--- Record set ---
++++

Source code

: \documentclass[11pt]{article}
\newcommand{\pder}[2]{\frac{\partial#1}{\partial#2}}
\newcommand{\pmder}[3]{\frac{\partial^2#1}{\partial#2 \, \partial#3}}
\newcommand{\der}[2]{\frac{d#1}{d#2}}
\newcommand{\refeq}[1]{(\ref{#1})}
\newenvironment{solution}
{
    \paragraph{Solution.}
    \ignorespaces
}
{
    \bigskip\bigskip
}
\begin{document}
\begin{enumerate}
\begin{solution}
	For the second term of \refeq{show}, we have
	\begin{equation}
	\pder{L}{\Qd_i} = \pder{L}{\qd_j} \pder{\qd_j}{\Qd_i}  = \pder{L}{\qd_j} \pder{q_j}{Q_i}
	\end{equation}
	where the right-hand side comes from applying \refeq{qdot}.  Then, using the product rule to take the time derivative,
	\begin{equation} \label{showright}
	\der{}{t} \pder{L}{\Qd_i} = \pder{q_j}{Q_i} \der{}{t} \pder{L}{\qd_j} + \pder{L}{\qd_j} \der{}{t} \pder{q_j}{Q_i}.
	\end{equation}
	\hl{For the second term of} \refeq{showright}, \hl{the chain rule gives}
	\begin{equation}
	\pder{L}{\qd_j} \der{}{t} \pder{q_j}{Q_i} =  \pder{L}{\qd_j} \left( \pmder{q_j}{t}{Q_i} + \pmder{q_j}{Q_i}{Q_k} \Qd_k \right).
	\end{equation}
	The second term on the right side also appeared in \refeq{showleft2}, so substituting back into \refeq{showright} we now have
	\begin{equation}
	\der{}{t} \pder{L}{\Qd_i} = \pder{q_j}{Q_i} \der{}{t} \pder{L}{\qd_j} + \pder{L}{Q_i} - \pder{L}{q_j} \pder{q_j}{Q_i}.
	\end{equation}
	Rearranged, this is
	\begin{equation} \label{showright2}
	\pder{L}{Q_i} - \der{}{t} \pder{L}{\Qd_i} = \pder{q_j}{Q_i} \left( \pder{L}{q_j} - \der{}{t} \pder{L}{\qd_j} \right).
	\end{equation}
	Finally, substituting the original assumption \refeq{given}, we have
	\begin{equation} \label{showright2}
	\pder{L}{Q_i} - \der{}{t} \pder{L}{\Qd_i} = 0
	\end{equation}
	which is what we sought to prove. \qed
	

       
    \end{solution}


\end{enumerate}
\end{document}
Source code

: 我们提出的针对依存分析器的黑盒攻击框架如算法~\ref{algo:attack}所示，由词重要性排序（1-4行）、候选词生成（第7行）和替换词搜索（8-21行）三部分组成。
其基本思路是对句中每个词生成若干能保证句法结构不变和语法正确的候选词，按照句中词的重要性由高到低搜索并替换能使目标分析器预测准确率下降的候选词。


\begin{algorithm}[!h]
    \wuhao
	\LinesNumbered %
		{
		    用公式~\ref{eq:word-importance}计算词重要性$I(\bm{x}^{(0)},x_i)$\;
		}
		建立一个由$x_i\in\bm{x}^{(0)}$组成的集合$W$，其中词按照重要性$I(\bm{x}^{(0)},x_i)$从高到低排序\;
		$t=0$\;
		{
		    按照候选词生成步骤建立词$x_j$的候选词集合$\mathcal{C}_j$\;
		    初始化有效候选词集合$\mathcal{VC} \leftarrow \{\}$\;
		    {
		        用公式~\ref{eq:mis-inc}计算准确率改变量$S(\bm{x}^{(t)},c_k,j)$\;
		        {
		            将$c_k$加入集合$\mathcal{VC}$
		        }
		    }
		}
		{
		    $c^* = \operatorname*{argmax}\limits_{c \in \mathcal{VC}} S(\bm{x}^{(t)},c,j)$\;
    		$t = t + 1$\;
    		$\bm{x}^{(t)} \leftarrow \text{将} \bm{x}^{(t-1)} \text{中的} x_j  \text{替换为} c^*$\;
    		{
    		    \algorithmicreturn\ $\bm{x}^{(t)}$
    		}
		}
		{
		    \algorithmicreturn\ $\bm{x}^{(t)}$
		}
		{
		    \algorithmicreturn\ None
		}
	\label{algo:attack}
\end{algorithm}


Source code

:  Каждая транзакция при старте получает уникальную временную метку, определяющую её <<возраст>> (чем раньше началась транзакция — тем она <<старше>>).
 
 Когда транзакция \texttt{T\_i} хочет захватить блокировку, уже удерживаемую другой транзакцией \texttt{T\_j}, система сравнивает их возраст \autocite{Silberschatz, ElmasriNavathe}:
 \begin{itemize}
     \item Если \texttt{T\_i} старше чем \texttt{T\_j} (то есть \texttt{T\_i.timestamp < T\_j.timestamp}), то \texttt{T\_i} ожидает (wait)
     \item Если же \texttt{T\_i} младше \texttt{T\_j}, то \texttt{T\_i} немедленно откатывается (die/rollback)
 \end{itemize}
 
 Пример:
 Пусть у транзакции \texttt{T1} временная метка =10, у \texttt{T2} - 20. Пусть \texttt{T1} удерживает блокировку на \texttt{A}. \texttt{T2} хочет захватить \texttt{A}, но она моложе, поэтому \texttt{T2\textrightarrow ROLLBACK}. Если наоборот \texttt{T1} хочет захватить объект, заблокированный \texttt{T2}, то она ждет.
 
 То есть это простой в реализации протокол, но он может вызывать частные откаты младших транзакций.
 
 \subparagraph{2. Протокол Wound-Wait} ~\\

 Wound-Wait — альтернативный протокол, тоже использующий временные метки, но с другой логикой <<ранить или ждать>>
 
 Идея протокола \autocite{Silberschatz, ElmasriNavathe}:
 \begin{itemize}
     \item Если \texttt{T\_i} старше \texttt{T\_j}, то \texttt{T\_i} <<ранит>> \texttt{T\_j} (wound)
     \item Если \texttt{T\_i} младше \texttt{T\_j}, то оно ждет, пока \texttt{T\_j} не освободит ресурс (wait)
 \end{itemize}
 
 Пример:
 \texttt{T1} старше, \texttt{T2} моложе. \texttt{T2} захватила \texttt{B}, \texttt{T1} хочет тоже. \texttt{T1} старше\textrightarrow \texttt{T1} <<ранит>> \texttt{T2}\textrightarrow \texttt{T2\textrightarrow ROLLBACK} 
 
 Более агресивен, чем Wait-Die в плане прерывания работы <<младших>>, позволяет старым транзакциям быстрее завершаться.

++++

--- Try it ---
Reply by returning the full set of records above exactly.

--- Output for this task ---
Source code

: \documentclass[11pt]{article}
\newcommand{\pder}[2]{\frac{\partial#1}{\partial#2}}
\newcommand{\pmder}[3]{\frac{\partial^2#1}{\partial#2 \, \partial#3}}
\newcommand{\der}[2]{\frac{d#1}{d#2}}
\newcommand{\refeq}[1]{(\ref{#1})}
\newenvironment{solution}
{
    \paragraph{Solution.}
    \ignorespaces
}
{
    \bigskip\bigskip
}
\begin{document}
\begin{enumerate}
\begin{solution}
	For the second term of \refeq{show}, we have
	\begin{equation}
	\pder{L}{\Qd_i} = \pder{L}{\qd_j} \pder{\qd_j}{\Qd_i}  = \pder{L}{\qd_j} \pder{q_j}{Q_i}
	\end{equation}
	where the right-hand side comes from applying \refeq{qdot}.  Then, using the product rule to take the time derivative,
	\begin{equation} \label{showright}
	\der{}{t} \pder{L}{\Qd_i} = \pder{q_j}{Q_i} \der{}{t} \pder{L}{\qd_j} + \pder{L}{\qd_j} \der{}{t} \pder{q_j}{Q_i}.
	\end{equation}
	\hl{For the second term of} \refeq{showright}, \hl{the chain rule gives}
	\begin{equation}
	\pder{L}{\qd_j} \der{}{t} \pder{q_j}{Q_i} =  \pder{L}{\qd_j} \left( \pmder{q_j}{t}{Q_i} + \pmder{q_j}{Q_i}{Q_k} \Qd_k \right).
	\end{equation}
	The second term on the right side also appeared in \refeq{showleft2}, so substituting back into \refeq{showright} we now have
	\begin{equation}
	\der{}{t} \pder{L}{\Qd_i} = \pder{q_j}{Q_i} \der{}{t} \pder{L}{\qd_j} + \pder{L}{Q_i} - \pder{L}{q_j} \pder{q_j}{Q_i}.
	\end{equation}
	Rearranged, this is
	\begin{equation} \label{showright2}
	\pder{L}{Q_i} - \der{}{t} \pder{L}{\Qd_i} = \pder{q_j}{Q_i} \left( \pder{L}{q_j} - \der{}{t} \pder{L}{\qd_j} \right).
	\end{equation}
	Finally, substituting the original assumption \refeq{given}, we have
	\begin{equation} \label{showright2}
	\pder{L}{Q_i} - \der{}{t} \pder{L}{\Qd_i} = 0
	\end{equation}
	which is what we sought to prove. \qed
	

       
    \end{solution}


\end{enumerate}
\end{document}
Source code

: 我们提出的针对依存分析器的黑盒攻击框架如算法~\ref{algo:attack}所示，由词重要性排序（1-4行）、候选词生成（第7行）和替换词搜索（8-21行）三部分组成。
其基本思路是对句中每个词生成若干能保证句法结构不变和语法正确的候选词，按照句中词的重要性由高到低搜索并替换能使目标分析器预测准确率下降的候选词。


\begin{algorithm}[!h]
    \wuhao
	\LinesNumbered %
		{
		    用公式~\ref{eq:word-importance}计算词重要性$I(\bm{x}^{(0)},x_i)$\;
		}
		建立一个由$x_i\in\bm{x}^{(0)}$组成的集合$W$，其中词按照重要性$I(\bm{x}^{(0)},x_i)$从高到低排序\;
		$t=0$\;
		{
		    按照候选词生成步骤建立词$x_j$的候选词集合$\mathcal{C}_j$\;
		    初始化有效候选词集合$\mathcal{VC} \leftarrow \{\}$\;
		    {
		        用公式~\ref{eq:mis-inc}计算准确率改变量$S(\bm{x}^{(t)},c_k,j)$\;
		        {
		            将$c_k$加入集合$\mathcal{VC}$
		        }
		    }
		}
		{
		    $c^* = \operatorname*{argmax}\limits_{c \in \mathcal{VC}} S(\bm{x}^{(t)},c,j)$\;
    		$t = t + 1$\;
    		$\bm{x}^{(t)} \leftarrow \text{将} \bm{x}^{(t-1)} \text{中的} x_j  \text{替换为} c^*$\;
    		{
    		    \algorithmicreturn\ $\bm{x}^{(t)}$
    		}
		}
		{
		    \algorithmicreturn\ $\bm{x}^{(t)}$
		}
		{
		    \algorithmicreturn\ None
		}
	\label{algo:attack}
\end{algorithm}


Source code

:  Каждая транзакция при старте получает уникальную временную метку, определяющую её <<возраст>> (чем раньше началась транзакция — тем она <<старше>>).
 
 Когда транзакция \texttt{T\_i} хочет захватить блокировку, уже удерживаемую другой транзакцией \texttt{T\_j}, система сравнивает их возраст \autocite{Silberschatz, ElmasriNavathe}:
 \begin{itemize}
     \item Если \texttt{T\_i} старше чем \texttt{T\_j} (то есть \texttt{T\_i.timestamp < T\_j.timestamp}), то \texttt{T\_i} ожидает (wait)
     \item Если же \texttt{T\_i} младше \texttt{T\_j}, то \texttt{T\_i} немедленно откатывается (die/rollback)
 \end{itemize}
 
 Пример:
 Пусть у транзакции \texttt{T1} временная метка =10, у \texttt{T2} - 20. Пусть \texttt{T1} удерживает блокировку на \texttt{A}. \texttt{T2} хочет захватить \texttt{A}, но она моложе, поэтому \texttt{T2\textrightarrow ROLLBACK}. Если наоборот \texttt{T1} хочет захватить объект, заблокированный \texttt{T2}, то она ждет.
 
 То есть это простой в реализации протокол, но он может вызывать частные откаты младших транзакций.
 
 \subparagraph{2. Протокол Wound-Wait} ~\\

 Wound-Wait — альтернативный протокол, тоже использующий временные метки, но с другой логикой <<ранить или ждать>>
 
 Идея протокола \autocite{Silberschatz, ElmasriNavathe}:
 \begin{itemize}
     \item Если \texttt{T\_i} старше \texttt{T\_j}, то \texttt{T\_i} <<ранит>> \texttt{T\_j} (wound)
     \item Если \texttt{T\_i} младше \texttt{T\_j}, то оно ждет, пока \texttt{T\_j} не освободит ресурс (wait)
 \end{itemize}
 
 Пример:
 \texttt{T1} старше, \texttt{T2} моложе. \texttt{T2} захватила \texttt{B}, \texttt{T1} хочет тоже. \texttt{T1} старше\textrightarrow \texttt{T1} <<ранит>> \texttt{T2}\textrightarrow \texttt{T2\textrightarrow ROLLBACK} 
 
 Более агресивен, чем Wait-Die в плане прерывания работы <<младших>>, позволяет старым транзакциям быстрее завершаться.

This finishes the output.